### GOAL OF THE EXERCISE:
Where a line in the listing below contains the word "назад", copy that line.

### AVAILABLE RECORDS:

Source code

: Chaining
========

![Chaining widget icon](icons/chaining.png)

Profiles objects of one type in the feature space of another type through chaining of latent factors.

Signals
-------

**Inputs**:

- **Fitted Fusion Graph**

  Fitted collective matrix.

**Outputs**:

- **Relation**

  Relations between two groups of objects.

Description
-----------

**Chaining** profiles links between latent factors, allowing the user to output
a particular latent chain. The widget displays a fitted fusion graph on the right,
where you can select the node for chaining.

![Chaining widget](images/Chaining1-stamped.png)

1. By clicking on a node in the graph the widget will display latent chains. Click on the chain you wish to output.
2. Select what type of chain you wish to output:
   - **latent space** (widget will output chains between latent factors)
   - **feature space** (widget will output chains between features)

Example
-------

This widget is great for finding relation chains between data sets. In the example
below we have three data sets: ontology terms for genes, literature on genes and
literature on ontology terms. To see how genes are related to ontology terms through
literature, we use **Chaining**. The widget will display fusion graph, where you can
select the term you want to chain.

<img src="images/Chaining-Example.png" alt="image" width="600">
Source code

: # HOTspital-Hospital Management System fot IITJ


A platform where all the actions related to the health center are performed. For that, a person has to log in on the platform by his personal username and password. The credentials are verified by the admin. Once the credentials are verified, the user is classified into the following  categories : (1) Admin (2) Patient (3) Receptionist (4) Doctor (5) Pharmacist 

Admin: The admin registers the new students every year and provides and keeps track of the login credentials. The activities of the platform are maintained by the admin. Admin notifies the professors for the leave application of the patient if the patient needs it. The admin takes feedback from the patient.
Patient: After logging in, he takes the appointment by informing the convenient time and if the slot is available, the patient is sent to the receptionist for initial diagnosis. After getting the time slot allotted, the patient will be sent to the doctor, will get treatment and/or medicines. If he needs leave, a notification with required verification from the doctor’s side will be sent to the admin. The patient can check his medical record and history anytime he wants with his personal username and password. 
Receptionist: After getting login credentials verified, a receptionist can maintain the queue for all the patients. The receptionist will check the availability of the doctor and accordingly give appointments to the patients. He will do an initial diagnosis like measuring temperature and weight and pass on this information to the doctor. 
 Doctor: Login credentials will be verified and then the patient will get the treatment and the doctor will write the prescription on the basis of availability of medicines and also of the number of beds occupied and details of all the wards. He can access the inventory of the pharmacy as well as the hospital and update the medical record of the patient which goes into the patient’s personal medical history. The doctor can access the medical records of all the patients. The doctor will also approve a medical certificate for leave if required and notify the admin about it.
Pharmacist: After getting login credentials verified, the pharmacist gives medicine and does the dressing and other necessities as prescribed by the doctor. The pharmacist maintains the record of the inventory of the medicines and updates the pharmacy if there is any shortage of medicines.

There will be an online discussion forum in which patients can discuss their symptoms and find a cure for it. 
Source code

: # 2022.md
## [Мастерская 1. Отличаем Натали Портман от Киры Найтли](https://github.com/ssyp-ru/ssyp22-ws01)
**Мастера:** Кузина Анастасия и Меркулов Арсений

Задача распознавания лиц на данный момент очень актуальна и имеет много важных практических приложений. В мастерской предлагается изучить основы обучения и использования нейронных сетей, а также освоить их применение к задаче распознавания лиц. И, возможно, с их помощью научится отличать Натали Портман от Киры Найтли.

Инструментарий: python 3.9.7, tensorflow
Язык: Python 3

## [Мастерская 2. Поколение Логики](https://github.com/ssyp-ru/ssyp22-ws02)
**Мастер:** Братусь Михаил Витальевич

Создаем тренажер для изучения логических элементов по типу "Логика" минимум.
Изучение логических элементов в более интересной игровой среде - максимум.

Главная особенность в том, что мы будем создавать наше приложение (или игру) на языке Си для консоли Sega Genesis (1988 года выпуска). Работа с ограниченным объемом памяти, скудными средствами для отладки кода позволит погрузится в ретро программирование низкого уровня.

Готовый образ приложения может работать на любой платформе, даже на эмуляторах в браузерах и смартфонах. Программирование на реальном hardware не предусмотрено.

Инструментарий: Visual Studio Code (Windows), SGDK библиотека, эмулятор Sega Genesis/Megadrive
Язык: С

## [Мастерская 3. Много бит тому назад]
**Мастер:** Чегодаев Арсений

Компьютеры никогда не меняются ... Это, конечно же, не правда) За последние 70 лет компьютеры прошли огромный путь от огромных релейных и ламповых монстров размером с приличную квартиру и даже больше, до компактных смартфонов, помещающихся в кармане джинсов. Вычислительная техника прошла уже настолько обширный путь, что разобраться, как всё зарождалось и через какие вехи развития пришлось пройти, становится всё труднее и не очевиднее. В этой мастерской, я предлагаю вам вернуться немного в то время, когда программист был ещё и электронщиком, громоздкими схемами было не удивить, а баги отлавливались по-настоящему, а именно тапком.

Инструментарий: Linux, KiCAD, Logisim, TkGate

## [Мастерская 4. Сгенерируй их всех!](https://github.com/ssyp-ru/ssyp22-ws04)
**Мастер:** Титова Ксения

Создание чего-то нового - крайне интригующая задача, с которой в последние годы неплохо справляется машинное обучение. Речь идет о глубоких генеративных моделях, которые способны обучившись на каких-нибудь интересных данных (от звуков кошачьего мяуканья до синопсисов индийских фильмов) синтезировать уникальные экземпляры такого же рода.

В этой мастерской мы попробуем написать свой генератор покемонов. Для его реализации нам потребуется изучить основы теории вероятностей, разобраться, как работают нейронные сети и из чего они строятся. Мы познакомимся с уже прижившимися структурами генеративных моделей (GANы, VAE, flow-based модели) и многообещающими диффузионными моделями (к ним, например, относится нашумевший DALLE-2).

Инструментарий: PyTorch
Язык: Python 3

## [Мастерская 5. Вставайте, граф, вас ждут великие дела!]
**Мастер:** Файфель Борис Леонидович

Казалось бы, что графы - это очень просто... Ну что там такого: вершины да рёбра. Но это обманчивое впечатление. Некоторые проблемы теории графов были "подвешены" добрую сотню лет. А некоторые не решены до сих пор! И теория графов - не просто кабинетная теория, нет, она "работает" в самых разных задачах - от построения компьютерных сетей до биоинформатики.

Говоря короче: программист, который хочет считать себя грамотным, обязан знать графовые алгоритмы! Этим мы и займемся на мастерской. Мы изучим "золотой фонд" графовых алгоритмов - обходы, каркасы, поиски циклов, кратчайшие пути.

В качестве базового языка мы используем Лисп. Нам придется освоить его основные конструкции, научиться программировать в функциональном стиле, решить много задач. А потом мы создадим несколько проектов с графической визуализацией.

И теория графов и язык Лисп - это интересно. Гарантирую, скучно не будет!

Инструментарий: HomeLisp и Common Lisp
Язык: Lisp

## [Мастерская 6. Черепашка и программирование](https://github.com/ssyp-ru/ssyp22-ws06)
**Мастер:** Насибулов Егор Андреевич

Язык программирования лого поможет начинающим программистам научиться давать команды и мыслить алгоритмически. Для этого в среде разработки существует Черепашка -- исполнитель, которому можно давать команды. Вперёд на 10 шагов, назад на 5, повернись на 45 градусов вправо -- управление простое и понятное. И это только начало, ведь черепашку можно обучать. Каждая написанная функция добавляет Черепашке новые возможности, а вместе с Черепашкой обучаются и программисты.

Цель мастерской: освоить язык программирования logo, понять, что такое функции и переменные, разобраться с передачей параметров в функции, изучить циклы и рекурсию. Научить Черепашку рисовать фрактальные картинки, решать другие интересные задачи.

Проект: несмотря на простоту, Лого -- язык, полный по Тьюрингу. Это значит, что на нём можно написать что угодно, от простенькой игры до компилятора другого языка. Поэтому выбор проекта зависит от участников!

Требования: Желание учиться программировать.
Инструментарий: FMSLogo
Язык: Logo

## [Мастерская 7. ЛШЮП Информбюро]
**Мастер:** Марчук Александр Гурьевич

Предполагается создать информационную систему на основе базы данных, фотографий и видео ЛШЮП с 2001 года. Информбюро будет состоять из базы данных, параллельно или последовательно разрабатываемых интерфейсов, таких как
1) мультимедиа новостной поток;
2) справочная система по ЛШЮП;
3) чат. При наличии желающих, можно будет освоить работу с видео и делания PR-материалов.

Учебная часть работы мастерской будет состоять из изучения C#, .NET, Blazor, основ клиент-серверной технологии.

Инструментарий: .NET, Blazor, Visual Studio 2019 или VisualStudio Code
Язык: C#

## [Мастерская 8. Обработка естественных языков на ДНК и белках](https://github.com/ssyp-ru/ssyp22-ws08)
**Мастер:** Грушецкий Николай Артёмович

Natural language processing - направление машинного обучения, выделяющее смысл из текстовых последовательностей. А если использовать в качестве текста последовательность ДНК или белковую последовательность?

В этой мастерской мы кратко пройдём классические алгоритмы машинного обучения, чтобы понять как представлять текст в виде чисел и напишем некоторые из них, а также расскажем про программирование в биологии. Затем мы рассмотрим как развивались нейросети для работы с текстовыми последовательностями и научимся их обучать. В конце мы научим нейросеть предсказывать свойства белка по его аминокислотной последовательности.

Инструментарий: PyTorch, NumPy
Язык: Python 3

### ANSWER FOR THIS EXERCISE:
## [Мастерская 3. Много бит тому назад]
Язык программирования лого поможет начинающим программистам научиться давать команды и мыслить алгоритмически. Для этого в среде разработки существует Черепашка -- исполнитель, которому можно давать команды. Вперёд на 10 шагов, назад на 5, повернись на 45 градусов вправо -- управление простое и понятное. И это только начало, ведь черепашку можно обучать. Каждая написанная функция добавляет Черепашке новые возможности, а вместе с Черепашкой обучаются и программисты.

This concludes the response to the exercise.